Source texts of formatted documents
——

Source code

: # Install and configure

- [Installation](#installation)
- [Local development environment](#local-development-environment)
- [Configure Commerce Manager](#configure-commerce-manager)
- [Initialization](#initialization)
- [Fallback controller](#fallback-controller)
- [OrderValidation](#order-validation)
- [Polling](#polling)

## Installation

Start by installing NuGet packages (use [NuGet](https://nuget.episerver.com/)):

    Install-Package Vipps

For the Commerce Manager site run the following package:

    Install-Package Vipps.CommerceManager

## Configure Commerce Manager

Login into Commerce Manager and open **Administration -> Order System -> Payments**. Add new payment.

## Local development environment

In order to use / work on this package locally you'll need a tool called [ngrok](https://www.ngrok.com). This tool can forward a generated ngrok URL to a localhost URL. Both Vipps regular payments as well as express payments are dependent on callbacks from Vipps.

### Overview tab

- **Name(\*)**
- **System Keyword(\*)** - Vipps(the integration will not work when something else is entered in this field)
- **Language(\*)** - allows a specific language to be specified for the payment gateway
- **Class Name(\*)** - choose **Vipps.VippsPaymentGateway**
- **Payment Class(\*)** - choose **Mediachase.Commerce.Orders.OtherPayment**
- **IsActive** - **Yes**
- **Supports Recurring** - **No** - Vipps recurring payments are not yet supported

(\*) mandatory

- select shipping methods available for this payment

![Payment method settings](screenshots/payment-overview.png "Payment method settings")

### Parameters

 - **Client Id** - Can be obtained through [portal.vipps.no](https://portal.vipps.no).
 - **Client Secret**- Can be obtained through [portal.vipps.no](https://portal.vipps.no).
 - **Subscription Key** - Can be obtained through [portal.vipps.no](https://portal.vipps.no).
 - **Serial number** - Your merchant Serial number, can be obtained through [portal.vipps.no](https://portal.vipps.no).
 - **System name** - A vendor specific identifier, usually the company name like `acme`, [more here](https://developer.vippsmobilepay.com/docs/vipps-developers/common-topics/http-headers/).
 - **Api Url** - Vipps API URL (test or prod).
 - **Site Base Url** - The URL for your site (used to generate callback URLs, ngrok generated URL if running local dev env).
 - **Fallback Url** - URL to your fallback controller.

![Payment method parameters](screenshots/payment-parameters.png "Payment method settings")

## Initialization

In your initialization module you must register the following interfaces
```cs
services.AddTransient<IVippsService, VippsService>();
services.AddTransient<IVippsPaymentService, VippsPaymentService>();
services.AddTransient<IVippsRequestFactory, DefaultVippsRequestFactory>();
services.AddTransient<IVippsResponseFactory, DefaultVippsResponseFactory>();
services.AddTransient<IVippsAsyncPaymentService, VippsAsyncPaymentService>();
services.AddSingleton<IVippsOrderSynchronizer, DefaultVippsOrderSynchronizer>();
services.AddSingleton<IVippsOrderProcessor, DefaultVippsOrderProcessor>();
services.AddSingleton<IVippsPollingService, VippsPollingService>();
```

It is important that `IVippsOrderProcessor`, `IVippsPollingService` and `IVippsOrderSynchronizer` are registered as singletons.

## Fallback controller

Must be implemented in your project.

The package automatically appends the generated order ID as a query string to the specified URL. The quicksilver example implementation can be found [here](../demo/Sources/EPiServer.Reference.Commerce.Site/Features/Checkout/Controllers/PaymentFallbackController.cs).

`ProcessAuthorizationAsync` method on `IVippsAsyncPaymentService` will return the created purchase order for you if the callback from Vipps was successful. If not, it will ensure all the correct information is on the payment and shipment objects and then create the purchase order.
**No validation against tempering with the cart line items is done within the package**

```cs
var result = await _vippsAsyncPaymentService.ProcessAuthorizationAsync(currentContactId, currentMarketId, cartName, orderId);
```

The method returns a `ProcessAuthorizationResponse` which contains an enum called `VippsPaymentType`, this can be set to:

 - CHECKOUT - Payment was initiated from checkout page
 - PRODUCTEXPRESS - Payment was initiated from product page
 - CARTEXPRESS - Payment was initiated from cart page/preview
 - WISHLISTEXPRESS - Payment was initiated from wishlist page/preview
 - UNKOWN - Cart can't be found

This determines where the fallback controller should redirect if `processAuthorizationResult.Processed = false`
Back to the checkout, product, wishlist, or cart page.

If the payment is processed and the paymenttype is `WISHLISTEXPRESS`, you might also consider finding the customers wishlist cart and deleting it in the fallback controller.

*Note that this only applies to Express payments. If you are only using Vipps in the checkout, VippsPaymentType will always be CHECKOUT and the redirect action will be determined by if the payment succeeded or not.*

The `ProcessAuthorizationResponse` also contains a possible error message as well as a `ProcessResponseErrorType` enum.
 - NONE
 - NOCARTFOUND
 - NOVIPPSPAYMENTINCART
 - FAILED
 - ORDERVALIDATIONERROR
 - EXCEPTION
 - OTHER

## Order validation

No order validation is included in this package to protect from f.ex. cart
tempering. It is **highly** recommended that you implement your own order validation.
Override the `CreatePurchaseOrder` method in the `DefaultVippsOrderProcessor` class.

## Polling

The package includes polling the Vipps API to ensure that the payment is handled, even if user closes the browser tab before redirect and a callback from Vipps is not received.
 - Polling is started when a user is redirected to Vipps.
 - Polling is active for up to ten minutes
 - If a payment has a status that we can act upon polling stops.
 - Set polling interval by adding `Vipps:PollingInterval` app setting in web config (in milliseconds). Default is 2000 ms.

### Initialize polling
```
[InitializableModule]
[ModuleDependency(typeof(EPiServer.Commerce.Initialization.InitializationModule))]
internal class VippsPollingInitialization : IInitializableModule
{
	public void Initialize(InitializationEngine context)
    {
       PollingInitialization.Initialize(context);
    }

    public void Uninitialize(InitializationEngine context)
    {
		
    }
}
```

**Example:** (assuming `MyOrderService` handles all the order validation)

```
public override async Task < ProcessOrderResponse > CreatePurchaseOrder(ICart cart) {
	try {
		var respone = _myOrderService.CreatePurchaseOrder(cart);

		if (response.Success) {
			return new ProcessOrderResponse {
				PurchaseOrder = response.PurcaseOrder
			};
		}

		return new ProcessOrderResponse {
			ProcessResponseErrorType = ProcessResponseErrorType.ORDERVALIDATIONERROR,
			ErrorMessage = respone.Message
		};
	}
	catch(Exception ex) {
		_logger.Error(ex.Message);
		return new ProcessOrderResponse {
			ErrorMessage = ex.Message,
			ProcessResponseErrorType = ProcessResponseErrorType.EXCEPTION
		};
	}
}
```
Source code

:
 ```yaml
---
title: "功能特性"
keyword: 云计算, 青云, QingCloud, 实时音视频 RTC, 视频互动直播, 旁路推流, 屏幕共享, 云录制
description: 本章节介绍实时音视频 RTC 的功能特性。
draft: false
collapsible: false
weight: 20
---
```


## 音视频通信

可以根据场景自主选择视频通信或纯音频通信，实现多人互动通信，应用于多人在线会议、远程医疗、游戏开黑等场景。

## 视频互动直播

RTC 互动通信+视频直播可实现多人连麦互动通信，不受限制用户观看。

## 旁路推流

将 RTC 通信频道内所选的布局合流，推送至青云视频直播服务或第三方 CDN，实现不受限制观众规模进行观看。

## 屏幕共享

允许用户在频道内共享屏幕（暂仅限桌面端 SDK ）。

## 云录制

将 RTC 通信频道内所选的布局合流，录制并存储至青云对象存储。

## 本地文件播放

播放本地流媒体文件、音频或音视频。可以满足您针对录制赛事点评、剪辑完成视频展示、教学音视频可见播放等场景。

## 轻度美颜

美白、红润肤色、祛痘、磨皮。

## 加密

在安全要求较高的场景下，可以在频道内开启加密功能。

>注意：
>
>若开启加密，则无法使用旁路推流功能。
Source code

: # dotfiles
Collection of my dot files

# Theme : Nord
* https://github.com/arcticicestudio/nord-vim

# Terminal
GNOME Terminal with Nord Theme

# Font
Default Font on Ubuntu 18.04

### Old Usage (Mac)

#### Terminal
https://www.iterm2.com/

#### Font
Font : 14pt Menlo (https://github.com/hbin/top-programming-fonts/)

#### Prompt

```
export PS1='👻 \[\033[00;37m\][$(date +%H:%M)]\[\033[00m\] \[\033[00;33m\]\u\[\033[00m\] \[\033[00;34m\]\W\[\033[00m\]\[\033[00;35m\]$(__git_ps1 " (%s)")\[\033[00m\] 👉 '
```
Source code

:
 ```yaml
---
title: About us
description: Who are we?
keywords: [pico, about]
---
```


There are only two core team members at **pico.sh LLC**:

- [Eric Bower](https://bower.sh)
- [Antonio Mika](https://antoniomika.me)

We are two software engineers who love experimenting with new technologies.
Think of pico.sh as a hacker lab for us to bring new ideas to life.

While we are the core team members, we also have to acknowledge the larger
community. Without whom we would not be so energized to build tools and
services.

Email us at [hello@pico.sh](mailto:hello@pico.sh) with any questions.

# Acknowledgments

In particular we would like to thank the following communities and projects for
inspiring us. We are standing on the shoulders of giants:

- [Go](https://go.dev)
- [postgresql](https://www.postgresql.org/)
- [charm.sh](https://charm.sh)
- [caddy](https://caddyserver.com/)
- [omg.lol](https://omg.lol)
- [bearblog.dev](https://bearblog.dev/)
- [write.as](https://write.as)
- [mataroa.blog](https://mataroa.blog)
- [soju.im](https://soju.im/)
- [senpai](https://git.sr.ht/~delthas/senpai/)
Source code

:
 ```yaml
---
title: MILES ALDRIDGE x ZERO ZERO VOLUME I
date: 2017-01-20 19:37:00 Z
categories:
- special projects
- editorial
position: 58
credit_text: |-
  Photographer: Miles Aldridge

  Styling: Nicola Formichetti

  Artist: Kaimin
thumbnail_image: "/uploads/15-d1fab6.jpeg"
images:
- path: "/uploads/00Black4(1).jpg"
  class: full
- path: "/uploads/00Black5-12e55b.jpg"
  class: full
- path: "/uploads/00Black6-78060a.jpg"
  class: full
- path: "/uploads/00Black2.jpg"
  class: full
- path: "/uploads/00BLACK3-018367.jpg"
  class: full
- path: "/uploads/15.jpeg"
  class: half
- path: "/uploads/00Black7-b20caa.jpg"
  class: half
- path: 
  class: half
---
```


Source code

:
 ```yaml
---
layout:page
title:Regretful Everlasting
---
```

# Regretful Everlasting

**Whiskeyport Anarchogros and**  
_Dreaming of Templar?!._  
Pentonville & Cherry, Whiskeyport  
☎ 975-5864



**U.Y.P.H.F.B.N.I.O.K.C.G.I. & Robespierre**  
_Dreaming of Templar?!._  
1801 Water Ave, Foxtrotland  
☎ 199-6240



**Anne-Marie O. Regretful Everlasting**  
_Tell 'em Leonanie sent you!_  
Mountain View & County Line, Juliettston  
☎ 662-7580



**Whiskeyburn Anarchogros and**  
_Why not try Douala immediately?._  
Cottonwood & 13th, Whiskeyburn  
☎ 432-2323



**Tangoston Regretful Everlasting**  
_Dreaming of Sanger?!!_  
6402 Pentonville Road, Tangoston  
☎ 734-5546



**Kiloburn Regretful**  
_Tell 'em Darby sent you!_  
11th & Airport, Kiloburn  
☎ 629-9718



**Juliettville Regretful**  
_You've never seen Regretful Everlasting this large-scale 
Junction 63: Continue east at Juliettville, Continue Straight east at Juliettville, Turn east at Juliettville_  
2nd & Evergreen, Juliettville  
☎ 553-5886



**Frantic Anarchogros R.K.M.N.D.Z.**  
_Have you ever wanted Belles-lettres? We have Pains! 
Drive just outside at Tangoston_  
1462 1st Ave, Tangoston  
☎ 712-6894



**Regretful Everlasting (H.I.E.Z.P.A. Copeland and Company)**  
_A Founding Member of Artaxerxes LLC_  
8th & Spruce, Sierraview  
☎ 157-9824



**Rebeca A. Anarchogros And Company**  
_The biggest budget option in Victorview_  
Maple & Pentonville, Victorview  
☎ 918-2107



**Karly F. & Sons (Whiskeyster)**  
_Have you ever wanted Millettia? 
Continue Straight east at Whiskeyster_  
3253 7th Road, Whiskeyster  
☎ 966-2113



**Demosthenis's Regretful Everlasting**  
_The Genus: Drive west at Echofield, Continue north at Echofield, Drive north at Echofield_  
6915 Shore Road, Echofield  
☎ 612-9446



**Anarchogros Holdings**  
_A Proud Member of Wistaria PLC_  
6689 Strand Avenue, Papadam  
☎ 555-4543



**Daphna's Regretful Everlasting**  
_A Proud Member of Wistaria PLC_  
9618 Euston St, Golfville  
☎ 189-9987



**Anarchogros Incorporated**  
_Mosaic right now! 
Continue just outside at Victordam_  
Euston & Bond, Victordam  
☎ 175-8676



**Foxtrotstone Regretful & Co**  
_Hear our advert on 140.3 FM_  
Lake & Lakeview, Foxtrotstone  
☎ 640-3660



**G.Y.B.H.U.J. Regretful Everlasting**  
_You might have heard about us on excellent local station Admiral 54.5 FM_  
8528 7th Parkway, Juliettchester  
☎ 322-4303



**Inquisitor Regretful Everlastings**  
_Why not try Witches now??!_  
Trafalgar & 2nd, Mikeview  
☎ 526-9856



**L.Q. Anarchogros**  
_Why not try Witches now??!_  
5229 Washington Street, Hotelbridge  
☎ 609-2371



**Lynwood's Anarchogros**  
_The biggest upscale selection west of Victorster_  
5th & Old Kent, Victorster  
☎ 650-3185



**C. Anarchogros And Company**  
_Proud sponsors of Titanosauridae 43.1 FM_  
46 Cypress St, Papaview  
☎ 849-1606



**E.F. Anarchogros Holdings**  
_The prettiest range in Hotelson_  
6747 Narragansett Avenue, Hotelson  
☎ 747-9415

——

- WHAT IS BEING ASKED
Show every line from the entries above in which the word "Continue" appears.

- ANSWER SECTION
Junction 63: Continue east at Juliettville, Continue Straight east at Juliettville, Turn east at Juliettville_  
Continue Straight east at Whiskeyster_  
_The Genus: Drive west at Echofield, Continue north at Echofield, Drive north at Echofield_  
Continue just outside at Victordam_  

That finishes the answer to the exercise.